Réflexions sur l'actualité en tous genres.
Christine Taubira, nommée Ministre de la Justice dans le gouvernement mis en place par François Hollande, nouveau Président de la République, vient de marquer son entrée en fonction par une promesse spectaculaire de suppression des tribunaux correctionnels pour mineurs ...Il est évident que cette promesse fait écho à celle formulée par François Hollande, alors candidat à l'élection présidentielle le 26 janvier 2012, dans ses 60 engagements pour la France, de "redonner espoir aux nouvelles générations" ...Mais Christine Taubira semble oublier que la Justice des mineurs avait été créée par l'ordonnance du 2 février 1945 "justement" pour assurer la protection judiciaire de la jeunesse et permettre que les jeunes délinquants ne soient pas traités comme des adultes et puissent bénéficier de mesures particulières en considération de leur âge et de leur niveau variable de responsabilité.
Il faut rappeler en effet qu'avant 1945 la justice n'accordait aucune indulgence aux mineurs, sauf pour les délits de faible importance comme les petits vols, le vagabondage ou ...la mendicité alors imputés au milieu social ...Elle délibérait encore suivant le Code Pénal napoléonien de 1810, amendé par une loi de 1912, qui fixait alors la majorité pénale à partir de 16 ans, de sorte que, dès cet âge, les adolescents encouraient les mêmes peines que les adultes, y compris la peine de mort encore en vigueur ...Ils étaient emprisonnés dans des "maisons de correction" qui étaient considérés comme des "bagnes pour enfants" ...et donnèrent d'ailleurs lieu à des révoltes, comme celle de Belle-Ile en 1934 qui entraîna une amélioration relative des conditions de détention...

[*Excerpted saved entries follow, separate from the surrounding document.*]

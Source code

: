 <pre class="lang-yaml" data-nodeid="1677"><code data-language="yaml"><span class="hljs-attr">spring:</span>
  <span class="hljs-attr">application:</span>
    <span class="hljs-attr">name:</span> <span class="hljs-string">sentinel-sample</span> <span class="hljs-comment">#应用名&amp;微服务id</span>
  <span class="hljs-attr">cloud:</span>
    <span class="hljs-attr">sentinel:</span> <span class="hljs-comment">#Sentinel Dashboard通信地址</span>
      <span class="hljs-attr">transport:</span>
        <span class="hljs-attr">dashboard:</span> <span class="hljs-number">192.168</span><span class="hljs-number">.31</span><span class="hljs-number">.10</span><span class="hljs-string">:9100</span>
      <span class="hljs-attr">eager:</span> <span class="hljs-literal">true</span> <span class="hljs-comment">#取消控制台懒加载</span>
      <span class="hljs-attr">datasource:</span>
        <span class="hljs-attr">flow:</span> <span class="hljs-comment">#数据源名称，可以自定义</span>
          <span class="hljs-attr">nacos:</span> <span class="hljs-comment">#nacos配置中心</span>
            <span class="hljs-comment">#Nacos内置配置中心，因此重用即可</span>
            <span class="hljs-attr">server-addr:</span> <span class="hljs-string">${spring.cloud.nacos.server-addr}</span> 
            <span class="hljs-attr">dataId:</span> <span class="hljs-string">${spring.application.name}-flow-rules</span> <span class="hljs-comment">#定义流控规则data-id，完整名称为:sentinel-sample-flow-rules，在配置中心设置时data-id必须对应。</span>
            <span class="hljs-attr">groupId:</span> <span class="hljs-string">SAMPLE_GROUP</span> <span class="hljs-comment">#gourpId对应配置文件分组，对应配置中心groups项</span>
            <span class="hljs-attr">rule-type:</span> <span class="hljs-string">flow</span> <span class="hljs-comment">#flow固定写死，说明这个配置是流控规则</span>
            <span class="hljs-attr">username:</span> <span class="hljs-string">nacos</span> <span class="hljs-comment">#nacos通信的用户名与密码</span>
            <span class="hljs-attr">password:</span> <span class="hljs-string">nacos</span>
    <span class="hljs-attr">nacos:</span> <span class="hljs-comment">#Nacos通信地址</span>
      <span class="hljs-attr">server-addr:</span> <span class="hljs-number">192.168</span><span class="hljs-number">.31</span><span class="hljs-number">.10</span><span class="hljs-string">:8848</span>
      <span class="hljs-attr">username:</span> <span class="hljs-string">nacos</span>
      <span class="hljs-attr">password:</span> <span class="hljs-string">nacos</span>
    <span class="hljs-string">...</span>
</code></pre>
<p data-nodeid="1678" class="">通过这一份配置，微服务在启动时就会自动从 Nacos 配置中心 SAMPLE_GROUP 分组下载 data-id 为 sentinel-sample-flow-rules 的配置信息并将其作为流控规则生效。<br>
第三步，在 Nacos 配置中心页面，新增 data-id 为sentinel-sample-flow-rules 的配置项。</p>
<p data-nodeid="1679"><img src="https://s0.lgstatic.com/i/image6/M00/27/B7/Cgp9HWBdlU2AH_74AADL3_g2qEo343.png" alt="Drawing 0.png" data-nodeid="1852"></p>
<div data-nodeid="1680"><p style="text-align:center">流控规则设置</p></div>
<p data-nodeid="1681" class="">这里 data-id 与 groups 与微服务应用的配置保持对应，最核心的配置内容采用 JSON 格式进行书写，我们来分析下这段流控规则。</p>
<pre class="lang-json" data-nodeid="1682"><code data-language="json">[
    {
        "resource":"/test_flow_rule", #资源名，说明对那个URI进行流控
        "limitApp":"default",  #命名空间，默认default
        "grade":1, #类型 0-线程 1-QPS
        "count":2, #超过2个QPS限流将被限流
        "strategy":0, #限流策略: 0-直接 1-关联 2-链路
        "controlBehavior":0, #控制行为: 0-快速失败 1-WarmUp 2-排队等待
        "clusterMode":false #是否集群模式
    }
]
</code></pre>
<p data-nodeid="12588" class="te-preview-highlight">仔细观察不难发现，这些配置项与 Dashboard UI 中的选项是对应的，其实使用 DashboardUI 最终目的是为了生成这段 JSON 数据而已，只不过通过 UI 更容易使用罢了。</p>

Dans cette perspective, la Justice des mineurs instituée en 1945 n'avait fait qu'améliorer encore le "traitement de la délinquance juvénile" en précisant la nécessité de "l'éducatif" sur le "répressif" et en prévoyant à ce titre des dispositions pour la réinsertion des jeunes concernés ...Le Tribunal pour enfants alors créé était d'ailleurs une juridiction travaillant à huis clos, où le juge désigné des enfants instruisait l'affaire, présidait le tribunal, et contrôlait l'application de la peine ...autrement dit, le juge assurait un suivi continu ne pouvant que faciliter la prise en charge...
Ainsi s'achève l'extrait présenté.